Comment 23 by Atropa :

It is still possible to be very anti-catholic, as I am, and a retired doctor and still feel that IVF demeans human sexual reproduction.

So what would you do for people for whom this is the only way to reproduce ?

Michael

Tue, 05 Oct 2010 10:03:22 UTC | #529132

AtheistEgbert's Avatar Comment 26 by AtheistEgbert

Oh the infamous VenomFangX is here.

http://encyclopediadramatica.com/VenomFangX

Tue, 05 Oct 2010 10:04:37 UTC | #529135

Outrider's Avatar Comment 27 by Outrider

it somehow seems wrong to use humans dead or alive as research tools

It does, very wrong.

Good thing that absolutely no-one anywhere is suggesting such a thing. Early stage embryos, on the other hand... blastocytes, I seem to recall from elsewhere is the technical expression... no more human than a bacterial colony on an agar plate.

O.

Tue, 05 Oct 2010 10:15:29 UTC | #529140

SomersetJohn's Avatar Comment 28 by SomersetJohn

Comment 5 by Quine :

Biologically, it is beyond dispute that he or she is a living organism from the very beginning — is, from the moment of conception, a human being.

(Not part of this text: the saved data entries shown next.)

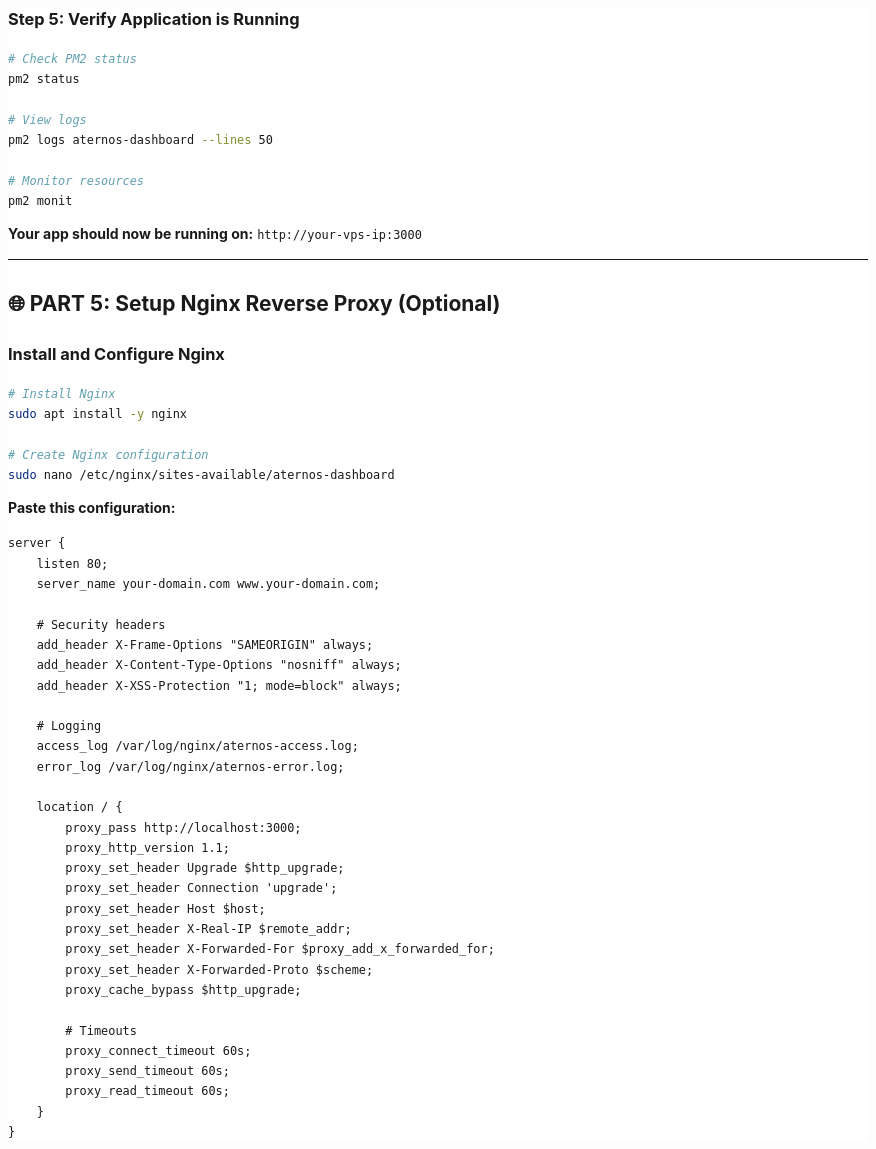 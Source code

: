 ### Step 5: Verify Application is Running

```bash
# Check PM2 status
pm2 status

# View logs
pm2 logs aternos-dashboard --lines 50

# Monitor resources
pm2 monit
```

**Your app should now be running on:** `http://your-vps-ip:3000`

---

## 🌐 PART 5: Setup Nginx Reverse Proxy (Optional)

### Install and Configure Nginx

```bash
# Install Nginx
sudo apt install -y nginx

# Create Nginx configuration
sudo nano /etc/nginx/sites-available/aternos-dashboard
```

**Paste this configuration:**
```nginx
server {
    listen 80;
    server_name your-domain.com www.your-domain.com;

    # Security headers
    add_header X-Frame-Options "SAMEORIGIN" always;
    add_header X-Content-Type-Options "nosniff" always;
    add_header X-XSS-Protection "1; mode=block" always;

    # Logging
    access_log /var/log/nginx/aternos-access.log;
    error_log /var/log/nginx/aternos-error.log;

    location / {
        proxy_pass http://localhost:3000;
        proxy_http_version 1.1;
        proxy_set_header Upgrade $http_upgrade;
        proxy_set_header Connection 'upgrade';
        proxy_set_header Host $host;
        proxy_set_header X-Real-IP $remote_addr;
        proxy_set_header X-Forwarded-For $proxy_add_x_forwarded_for;
        proxy_set_header X-Forwarded-Proto $scheme;
        proxy_cache_bypass $http_upgrade;
        
        # Timeouts
        proxy_connect_timeout 60s;
        proxy_send_timeout 60s;
        proxy_read_timeout 60s;
    }
}
```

If it is beyond dispute why do so many sensible, educated, rational people dispute it?

Tue, 05 Oct 2010 10:15:41 UTC | #529142

SomersetJohn's Avatar Comment 29 by SomersetJohn

Comment 21 by Reginald :

"Does anyone know the official answer for frozen souls ?"

It is recommended that they be thoroughly defrosted before cooking.

That would be Dover Souls, would it?

Tue, 05 Oct 2010 10:20:52 UTC | #529144

VenomFGX's Avatar Comment 30 by VenomFGX

Oh the infamous VenomFangX is here.

Sorry AtheistEgbert I am a different one. I am an atheist, not the guy on YOUTUBE with some creational, intelligent design issues which really irritated people.